Thank goodness in my last column I noted that we could see a temporary reversal of the slowing house price inflation trend underway since December in response to investors rushing to buy before having to stump up a 40% deposit. After rising by 3.9% in November, average house prices for all New Zealand rose 2.1% in December then just 1.2% in January.

But when REINZ released their February data we saw a rise of 5.3% reported. The frenzy of buying which drove that unusual surge was still there, though slightly weaker, in March when the average price gain was 2.7%. The chances are high that the April gain to be reported mid-May will be very small and might even be negative.

In fact, it would not at all be surprising to see a few months of average price falls over the remainder of this year. This is because the 28% rise in house prices around the country since May is not a pace of rise one could reasonably expect to continue, and the government on March 23 took a range of measures which they hope will cool things to a high degree.

The most significant of those changes was removal of interest expense deductibility for investors buying existing properties, and the same removal for those already holding properties by this time in 2025. The change means that the average investment property will now cost perhaps $5,000 more to hold than was previously the case for those investing with a mortgage.

For the one-third of investment purchases where cash is used the change means little except to the extent that those purchases have been funded by raising debt against properties already owned.

Investors have naturally reacted strongly to the change and the three monthly surveys I run which provide insight into the residential property market have all shown this reaction. In my mortgages.co.nz & Tony Alexander Mortgage Advisors Survey for instance a net 46% of advisors said they have just seen a pullback in investor enquiries.

In my REINZ & Tony Alexander Real Estate Survey a net 41% of agents have said they are now seeing fewer investors, a net 11% say fewer people are attending auctions, and a net 23% say fewer people are at open homes. In my Tony’s View Spending Plans Survey a net 10% of people have indicated that they plan to reduce their spending on investment property. In March, a net 5% had planned higher buying and in December that was 13%.

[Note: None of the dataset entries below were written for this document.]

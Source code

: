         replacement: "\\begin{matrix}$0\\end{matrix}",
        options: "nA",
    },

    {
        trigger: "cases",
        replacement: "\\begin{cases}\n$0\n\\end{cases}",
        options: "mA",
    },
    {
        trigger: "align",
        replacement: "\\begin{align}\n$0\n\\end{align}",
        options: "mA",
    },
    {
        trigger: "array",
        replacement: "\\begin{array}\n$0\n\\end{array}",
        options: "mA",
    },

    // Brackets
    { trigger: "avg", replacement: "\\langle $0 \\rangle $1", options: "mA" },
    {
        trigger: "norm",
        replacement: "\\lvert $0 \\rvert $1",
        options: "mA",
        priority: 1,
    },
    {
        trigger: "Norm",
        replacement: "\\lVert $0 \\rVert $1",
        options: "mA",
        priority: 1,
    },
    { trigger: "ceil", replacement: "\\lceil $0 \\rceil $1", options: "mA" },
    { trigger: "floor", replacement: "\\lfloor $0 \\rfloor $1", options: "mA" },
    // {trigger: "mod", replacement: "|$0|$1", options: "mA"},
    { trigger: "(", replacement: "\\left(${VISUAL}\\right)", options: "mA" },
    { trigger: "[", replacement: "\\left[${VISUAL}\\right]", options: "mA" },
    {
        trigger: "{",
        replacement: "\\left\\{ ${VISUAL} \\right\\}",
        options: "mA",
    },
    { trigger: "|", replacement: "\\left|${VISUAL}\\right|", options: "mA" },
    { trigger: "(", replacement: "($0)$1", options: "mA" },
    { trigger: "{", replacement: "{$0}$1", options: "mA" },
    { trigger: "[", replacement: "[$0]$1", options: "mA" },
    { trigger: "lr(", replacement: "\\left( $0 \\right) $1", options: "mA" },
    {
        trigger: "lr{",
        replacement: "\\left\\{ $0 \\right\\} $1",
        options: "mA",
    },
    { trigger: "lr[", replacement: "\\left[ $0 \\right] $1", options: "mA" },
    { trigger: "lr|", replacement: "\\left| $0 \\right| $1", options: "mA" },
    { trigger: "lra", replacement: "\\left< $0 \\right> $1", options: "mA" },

Do these results mean that we should now expect an extended period of house price falls? No – although as noted above, I expect some negative months over the remainder of this year as some investors no longer buy and some choose to sell. Many will raise rents.

Investors have an established history of reacting very strongly when regulations are changed against them, with threats to exit the market and deprive renters of accommodation. But these threats of the past have not been carried out and those who stayed in the market have reaped very strong capital gains.

A key restraining factor currently is that anyone selling a property faces seeing any funds they deposit in the bank going backwards after tax and inflation. That is completely the opposite of what they have experienced through holding houses. Few will sell.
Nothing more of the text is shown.